Ölüm sayılarının artması, mezarlıklara yeni sakinler kazandırırken, zamansız gidenlerin acılarını da yakınları yaşıyor.

Ama ne yazık ki o kahrolası “para” yüzünden ne doğru düzgün tedbir alınıyor, ne testler ne de aşılar akla ve mantığa uygun yapılıyor.

Erkan-ı devlet meseleyi sadece “vatandaş kendisini korusun, sosyal mesafe, maske” kelamıyla görmeye çalışıyor.

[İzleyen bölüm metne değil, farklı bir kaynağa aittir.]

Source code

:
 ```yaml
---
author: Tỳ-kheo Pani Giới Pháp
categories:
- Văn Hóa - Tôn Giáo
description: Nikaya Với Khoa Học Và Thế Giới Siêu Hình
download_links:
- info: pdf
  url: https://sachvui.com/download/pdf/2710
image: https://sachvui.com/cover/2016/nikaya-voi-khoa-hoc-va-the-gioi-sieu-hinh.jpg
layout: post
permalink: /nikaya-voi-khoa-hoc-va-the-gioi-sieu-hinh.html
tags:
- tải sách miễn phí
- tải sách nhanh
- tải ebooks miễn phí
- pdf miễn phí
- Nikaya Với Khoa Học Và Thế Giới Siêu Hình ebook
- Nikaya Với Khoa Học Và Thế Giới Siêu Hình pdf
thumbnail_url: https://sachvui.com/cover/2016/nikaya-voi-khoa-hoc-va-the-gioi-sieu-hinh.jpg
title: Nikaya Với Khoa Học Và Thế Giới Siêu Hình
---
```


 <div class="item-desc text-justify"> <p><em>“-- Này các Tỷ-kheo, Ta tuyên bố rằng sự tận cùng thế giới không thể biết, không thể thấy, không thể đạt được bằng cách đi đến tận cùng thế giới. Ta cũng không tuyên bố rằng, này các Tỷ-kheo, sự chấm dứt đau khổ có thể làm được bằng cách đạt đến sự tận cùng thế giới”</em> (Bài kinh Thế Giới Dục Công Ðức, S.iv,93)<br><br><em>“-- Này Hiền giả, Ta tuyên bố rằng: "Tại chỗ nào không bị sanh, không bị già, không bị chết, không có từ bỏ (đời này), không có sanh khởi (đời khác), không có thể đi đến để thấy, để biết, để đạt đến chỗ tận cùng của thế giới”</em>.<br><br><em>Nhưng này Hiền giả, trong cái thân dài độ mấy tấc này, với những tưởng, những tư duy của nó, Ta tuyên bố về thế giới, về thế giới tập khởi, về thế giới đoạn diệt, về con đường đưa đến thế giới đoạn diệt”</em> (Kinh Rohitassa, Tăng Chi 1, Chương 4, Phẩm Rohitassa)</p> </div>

Oysa başta iktidar partisi olmak üzere ne kadar “örnek” olması gereken varsa, kendi söylediklerinin tersine vaziyet alıyorlar.

Bu salgının siyasi partisi, etnik kökeni, ırkı, kanı, cinsiyeti yok. İnsanlık medeniyetine yapılan topyekûn saldırı bu ama nedense, daha iyi olduğumuz dönemlerdeki tedbirleri bile alamıyor erkân-ı devletimiz.

Adına devletin “bilim kurulu” dediği heyet-i kebir, bunca olumsuz artışa rağmen hâlâ disiplinli, dirayetli ve ciddiyetle “ilmi duruşu” sağlayamıyor.

Ne düşünmeliyiz sizce?

Hep beraber korona olup ölelim mi?

Ya da erkân-ı devletimiz bizim ölmemizi mi istiyor?

Yoksa bu “gizli nüfus planlaması” yöntemi mi?

Bilgileri “saklama” iddialarına inanmıyordum ama şimdi bakandan valiye sürekli olarak topu vatandaşa atma alışkanlığına bakınca inanasım geliyor. Ama hâlâ bu “gizleme” mantığını anlayamıyorum.

Şu anda durumumuz başlangıca göre daha kötü ama günlük yaşamı sınırlayacak bir tedbir yok. Kimse bana “cumartesiler yasak” ya da “mekânlar 7’ye kadar açık” kelamı etmesin. Çünkü bunların sadece “dostlar alışverişte görsün” olduğunu düşünüyorum. Yaklaşan Ramazan ve bayramı “yasaklayarak” bir şey olur mu bilemem, lakin dirayetli bir “kapatma” hem de en az bir ay kapanmanın yararlarını onurlu bilim insanları sürekli söylüyor.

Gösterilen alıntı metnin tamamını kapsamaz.